Perseus stürmte in die Kommandozentrale, seine schweren Stiefel hallten auf dem kalten Boden wider, während er mit dringenden Schritten vorwärts eilte.
Draußen tauschten eine Gruppe Soldaten, die am Eingang postiert waren, nervöse Blicke aus, die verrieten, dass sie wussten, was drinnen los war. Einer von ihnen trat vor und hob die Hand.

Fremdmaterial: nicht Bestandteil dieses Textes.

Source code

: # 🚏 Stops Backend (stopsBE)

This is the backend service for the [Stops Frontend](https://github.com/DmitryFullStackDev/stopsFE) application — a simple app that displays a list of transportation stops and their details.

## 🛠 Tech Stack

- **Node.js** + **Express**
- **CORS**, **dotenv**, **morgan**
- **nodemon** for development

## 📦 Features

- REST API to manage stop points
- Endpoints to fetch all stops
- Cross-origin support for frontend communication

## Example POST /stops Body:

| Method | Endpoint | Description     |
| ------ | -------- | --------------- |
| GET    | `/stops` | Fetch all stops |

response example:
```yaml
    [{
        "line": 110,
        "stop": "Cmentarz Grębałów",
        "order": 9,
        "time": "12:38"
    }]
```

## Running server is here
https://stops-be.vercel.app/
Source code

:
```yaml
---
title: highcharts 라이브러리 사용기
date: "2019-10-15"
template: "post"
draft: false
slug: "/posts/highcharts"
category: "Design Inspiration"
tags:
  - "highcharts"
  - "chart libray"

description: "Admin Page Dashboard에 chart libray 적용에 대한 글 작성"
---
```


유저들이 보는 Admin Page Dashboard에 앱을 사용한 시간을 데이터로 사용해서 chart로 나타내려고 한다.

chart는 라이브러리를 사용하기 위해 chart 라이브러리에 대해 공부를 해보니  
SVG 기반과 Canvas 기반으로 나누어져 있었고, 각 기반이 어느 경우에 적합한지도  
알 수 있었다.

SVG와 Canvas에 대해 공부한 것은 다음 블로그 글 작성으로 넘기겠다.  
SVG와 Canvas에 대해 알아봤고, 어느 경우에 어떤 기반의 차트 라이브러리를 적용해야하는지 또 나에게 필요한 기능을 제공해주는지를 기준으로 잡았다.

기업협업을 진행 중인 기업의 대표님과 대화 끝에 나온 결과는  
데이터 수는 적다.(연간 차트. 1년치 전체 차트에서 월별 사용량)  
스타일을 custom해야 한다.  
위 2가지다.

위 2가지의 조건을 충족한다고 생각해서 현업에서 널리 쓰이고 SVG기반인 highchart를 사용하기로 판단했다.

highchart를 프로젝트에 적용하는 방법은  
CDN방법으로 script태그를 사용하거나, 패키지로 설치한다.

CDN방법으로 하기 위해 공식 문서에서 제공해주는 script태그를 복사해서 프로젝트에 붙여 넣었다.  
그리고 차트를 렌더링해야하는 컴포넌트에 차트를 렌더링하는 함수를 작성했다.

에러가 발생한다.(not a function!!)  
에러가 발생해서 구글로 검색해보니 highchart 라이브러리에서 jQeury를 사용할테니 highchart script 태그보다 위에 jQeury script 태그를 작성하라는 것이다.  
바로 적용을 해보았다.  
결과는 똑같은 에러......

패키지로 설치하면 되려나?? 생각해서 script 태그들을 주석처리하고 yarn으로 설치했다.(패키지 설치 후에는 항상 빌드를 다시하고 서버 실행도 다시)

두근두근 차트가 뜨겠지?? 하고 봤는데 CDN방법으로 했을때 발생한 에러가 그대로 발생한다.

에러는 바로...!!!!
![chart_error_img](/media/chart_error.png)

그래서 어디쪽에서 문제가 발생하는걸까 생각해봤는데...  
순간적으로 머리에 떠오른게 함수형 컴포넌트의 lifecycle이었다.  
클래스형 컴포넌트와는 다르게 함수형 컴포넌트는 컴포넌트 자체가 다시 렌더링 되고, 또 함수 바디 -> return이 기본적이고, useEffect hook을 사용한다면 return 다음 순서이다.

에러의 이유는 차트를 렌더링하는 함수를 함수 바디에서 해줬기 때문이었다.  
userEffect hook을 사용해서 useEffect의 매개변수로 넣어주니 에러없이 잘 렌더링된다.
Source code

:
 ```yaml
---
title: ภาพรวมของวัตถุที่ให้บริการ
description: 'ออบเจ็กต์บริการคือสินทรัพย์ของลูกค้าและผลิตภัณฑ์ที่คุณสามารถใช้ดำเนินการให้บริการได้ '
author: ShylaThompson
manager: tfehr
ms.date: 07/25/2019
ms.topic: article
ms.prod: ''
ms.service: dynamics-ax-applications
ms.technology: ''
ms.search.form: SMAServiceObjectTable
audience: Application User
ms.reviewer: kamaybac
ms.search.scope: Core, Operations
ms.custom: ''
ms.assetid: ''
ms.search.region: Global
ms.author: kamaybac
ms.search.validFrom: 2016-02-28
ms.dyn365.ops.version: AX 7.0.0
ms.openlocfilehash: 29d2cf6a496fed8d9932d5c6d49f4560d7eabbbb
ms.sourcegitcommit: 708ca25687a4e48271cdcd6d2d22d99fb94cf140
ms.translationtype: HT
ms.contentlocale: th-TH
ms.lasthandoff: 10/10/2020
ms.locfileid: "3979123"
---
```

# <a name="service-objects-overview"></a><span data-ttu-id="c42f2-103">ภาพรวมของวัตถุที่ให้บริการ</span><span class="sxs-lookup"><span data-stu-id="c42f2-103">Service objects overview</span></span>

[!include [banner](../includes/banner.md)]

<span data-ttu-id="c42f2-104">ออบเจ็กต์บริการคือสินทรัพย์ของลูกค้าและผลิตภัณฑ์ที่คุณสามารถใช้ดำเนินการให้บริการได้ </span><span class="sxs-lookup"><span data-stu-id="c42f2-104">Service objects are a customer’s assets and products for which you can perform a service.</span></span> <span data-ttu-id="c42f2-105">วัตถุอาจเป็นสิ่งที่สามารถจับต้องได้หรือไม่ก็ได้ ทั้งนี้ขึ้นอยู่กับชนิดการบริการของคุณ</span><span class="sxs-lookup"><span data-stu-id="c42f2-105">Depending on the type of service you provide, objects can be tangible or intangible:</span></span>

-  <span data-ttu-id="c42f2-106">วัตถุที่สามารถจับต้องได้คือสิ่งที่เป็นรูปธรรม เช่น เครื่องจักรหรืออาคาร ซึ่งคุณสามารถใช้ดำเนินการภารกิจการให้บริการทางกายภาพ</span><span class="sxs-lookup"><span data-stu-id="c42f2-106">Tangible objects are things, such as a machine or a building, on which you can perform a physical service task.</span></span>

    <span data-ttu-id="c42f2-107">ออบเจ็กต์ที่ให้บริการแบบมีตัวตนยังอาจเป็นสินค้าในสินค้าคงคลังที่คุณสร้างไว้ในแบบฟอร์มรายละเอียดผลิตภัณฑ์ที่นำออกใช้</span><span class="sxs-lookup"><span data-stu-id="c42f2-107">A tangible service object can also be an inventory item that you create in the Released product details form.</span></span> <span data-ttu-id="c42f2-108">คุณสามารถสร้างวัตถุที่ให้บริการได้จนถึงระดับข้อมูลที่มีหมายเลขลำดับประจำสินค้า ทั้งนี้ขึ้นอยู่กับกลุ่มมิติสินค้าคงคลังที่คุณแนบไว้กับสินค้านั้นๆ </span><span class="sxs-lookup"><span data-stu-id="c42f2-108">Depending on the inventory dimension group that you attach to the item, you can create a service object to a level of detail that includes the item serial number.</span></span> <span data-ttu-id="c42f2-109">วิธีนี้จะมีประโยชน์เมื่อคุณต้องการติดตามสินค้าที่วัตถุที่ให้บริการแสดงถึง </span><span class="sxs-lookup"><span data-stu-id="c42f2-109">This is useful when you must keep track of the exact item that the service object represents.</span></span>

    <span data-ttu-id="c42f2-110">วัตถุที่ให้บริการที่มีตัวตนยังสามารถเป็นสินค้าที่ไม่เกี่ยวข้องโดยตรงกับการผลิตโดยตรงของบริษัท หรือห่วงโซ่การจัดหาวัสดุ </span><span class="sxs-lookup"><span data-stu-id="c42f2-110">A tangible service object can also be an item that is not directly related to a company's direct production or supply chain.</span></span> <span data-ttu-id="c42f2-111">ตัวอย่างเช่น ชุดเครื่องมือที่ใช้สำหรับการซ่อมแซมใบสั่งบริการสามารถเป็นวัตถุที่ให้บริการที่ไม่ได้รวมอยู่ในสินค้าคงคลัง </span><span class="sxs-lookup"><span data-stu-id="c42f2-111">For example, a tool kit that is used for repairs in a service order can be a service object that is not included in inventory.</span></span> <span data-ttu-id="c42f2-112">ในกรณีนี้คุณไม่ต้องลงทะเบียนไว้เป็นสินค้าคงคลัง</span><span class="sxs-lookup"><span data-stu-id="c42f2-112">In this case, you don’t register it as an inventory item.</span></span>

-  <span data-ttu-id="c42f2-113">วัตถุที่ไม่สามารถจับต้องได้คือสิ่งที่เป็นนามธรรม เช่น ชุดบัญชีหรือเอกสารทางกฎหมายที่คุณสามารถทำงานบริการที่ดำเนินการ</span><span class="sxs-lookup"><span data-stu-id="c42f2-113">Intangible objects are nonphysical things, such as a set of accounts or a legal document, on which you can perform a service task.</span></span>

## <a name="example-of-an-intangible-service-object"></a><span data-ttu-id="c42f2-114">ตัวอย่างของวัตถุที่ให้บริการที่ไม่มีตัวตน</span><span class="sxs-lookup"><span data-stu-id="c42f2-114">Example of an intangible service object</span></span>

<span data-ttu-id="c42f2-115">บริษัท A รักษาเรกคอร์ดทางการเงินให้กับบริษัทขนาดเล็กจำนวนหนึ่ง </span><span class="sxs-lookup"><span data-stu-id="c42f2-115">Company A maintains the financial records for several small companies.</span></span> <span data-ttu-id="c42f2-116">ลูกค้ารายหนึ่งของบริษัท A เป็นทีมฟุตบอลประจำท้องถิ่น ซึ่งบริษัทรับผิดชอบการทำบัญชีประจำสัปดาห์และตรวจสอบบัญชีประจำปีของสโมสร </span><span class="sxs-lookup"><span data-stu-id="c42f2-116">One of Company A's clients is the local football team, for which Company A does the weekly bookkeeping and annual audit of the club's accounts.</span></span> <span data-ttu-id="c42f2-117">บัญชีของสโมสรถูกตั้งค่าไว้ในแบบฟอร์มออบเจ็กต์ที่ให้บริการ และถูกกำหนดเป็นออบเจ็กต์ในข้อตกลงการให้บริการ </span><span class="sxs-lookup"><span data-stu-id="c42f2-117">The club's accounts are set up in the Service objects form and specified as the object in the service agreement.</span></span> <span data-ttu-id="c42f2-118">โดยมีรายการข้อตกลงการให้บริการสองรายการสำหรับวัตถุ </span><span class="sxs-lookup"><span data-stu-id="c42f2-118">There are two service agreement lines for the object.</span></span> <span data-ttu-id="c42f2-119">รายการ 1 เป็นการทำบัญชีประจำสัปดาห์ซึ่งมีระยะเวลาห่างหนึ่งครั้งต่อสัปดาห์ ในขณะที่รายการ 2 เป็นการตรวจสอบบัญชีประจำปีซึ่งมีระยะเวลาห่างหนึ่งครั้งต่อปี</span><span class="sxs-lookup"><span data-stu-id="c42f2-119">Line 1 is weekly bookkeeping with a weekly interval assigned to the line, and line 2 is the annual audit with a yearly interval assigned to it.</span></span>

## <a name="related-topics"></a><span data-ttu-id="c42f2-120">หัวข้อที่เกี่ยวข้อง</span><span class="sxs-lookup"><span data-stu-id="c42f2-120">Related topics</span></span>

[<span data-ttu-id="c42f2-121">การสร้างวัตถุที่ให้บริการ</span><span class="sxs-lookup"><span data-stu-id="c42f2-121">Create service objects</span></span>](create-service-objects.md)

„Sir, das ist wahrscheinlich nicht der beste Zeitpunkt, um …“
„Ist mir egal“, brüllte Perseus, sein dichter Bart zitterte, als er an ihnen vorbeistieß. „Das ist ein Notfall.“
Die Türen schwangen auf, und Perseus erstarrte für einen Moment, seine Augen weiteten sich leicht bei dem Anblick, der sich ihm bot. Enel lag ausgestreckt auf der zentralen Plattform des Kommandoraums, seine Arme um zwei Frauen gelegt – Tomato und Allison –, die beide völlig nackt waren und mit ihren Köpfen an seiner Brust schliefen. Die Reste von Allisons verblassender dunkler Aura schwebten noch schwach in der Luft und warfen flüchtige Schatten an die Wände.
Perseus, sichtlich abgeschreckt von den nackten Gestalten, aber entschlossen, murmelte etwas vor sich hin. Mit einer Handbewegung materialisierte sich eine dicke Decke, die sich sanft über das Trio legte. Er räusperte sich und trat vor.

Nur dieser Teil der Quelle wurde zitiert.